**Problem description**
Reading down the listing below, count the lines where the word "dependence" shows up, then give only that count.

**Data records**
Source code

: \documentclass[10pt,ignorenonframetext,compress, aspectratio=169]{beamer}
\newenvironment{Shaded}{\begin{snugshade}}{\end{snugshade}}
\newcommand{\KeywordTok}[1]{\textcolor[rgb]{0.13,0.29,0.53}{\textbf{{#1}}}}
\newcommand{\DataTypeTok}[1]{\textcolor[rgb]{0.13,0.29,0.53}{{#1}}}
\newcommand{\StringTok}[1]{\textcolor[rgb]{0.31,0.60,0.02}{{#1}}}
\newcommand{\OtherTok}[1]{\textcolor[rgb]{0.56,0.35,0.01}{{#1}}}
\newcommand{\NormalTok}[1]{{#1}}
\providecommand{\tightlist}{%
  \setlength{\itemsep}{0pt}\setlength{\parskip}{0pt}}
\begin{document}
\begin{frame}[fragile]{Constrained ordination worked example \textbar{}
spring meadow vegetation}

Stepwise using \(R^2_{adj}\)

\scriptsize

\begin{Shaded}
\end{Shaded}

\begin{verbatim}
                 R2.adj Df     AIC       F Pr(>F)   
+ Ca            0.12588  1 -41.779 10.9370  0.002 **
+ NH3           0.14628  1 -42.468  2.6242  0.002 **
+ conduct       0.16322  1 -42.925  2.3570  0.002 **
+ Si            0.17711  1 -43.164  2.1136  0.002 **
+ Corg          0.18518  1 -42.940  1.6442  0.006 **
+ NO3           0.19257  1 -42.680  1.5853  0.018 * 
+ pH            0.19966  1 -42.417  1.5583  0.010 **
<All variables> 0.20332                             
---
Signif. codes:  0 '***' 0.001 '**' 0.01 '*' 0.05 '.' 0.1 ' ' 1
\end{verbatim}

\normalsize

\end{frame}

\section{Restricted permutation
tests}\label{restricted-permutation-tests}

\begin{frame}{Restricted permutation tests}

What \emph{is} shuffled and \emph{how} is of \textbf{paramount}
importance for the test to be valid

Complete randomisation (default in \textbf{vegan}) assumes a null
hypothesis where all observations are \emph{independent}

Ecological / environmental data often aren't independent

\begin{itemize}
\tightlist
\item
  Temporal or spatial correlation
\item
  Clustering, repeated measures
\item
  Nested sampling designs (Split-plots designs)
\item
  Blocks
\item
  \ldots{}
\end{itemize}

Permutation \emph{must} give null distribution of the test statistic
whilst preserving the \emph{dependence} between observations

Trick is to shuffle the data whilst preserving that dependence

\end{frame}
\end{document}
---
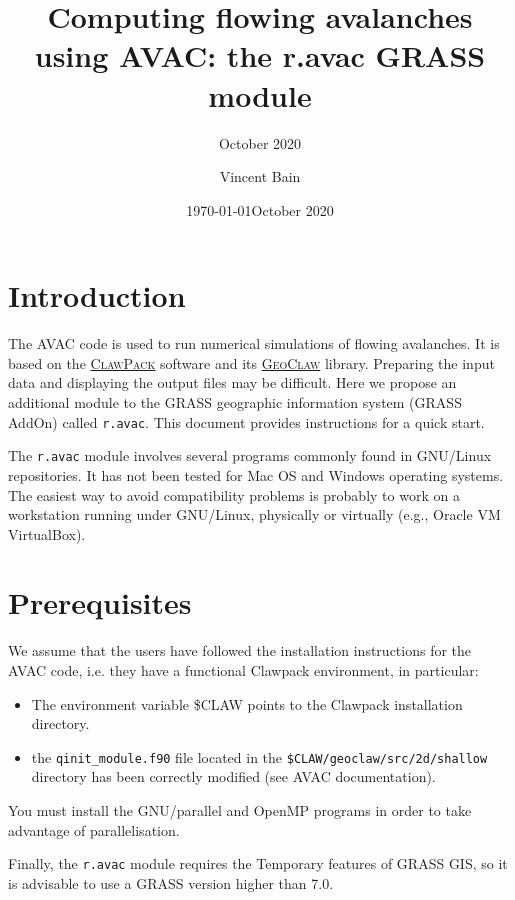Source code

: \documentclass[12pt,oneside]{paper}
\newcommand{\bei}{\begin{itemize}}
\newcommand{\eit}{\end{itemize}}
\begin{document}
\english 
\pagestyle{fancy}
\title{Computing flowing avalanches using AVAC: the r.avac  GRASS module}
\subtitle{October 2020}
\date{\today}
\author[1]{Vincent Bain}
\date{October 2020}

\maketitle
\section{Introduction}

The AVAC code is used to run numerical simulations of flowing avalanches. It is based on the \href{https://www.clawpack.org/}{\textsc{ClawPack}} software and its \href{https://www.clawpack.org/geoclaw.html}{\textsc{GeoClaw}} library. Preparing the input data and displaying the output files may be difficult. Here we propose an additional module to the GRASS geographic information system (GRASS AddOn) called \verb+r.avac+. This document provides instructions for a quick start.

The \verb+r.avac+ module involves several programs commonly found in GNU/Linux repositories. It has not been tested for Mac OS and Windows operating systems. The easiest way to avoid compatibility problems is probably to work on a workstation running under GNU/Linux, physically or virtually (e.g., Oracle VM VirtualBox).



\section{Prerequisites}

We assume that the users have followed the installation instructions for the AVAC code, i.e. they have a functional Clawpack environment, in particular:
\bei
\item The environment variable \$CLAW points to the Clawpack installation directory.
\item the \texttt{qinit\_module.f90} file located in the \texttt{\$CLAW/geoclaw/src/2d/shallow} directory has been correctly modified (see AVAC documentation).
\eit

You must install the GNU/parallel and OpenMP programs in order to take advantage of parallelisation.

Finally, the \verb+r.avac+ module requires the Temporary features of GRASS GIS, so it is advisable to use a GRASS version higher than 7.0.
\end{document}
* * *
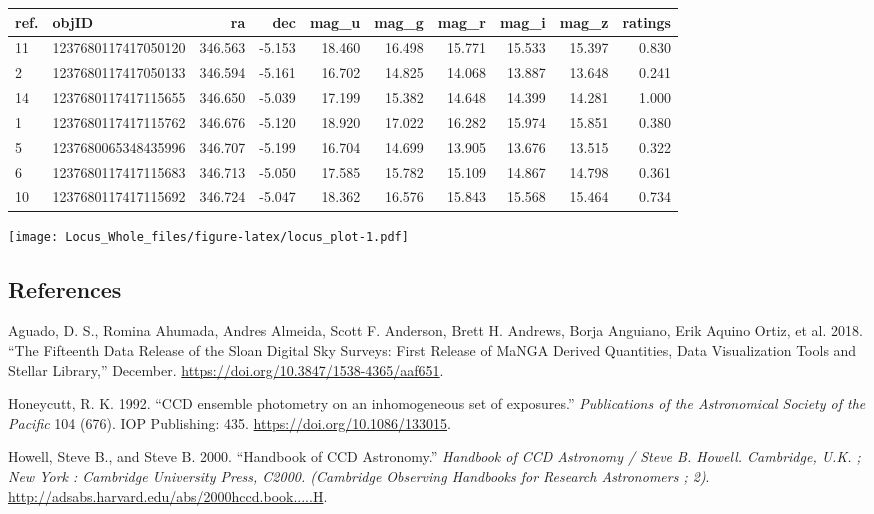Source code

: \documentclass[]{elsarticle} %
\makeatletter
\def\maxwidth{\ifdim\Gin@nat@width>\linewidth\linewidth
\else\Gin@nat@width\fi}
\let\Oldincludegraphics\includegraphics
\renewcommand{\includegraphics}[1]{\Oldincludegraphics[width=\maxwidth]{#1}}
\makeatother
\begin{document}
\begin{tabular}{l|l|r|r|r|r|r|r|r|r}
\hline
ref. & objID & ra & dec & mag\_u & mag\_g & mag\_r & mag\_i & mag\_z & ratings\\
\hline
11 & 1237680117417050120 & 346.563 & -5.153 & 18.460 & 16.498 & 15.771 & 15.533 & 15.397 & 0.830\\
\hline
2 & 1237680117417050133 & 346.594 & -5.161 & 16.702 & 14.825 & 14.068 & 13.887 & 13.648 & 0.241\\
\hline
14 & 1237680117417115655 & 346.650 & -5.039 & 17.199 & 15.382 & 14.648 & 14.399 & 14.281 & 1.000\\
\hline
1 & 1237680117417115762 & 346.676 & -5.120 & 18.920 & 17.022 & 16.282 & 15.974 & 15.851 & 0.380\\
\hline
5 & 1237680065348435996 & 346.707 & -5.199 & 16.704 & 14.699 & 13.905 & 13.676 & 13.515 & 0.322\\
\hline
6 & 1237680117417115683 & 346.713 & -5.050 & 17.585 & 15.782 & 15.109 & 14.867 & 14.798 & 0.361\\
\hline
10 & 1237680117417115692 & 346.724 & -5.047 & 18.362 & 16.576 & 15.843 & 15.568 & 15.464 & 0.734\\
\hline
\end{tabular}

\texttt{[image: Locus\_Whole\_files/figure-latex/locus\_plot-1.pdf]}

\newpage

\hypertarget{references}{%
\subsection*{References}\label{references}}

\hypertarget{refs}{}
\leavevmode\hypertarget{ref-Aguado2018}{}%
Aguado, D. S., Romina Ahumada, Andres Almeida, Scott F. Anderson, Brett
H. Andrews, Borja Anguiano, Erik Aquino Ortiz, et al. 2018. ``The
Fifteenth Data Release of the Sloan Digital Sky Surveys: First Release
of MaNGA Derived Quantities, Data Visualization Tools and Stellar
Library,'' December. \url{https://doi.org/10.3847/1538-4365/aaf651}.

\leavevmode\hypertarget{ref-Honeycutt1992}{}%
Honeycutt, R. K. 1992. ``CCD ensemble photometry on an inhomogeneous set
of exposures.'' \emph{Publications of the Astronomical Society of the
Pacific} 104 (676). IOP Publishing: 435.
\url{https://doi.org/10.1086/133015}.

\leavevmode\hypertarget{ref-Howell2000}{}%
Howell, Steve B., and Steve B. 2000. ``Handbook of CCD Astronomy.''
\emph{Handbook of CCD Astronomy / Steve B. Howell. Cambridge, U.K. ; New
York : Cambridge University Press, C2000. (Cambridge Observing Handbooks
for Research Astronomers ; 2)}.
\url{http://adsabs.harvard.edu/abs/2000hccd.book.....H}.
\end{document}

**Final answer**
2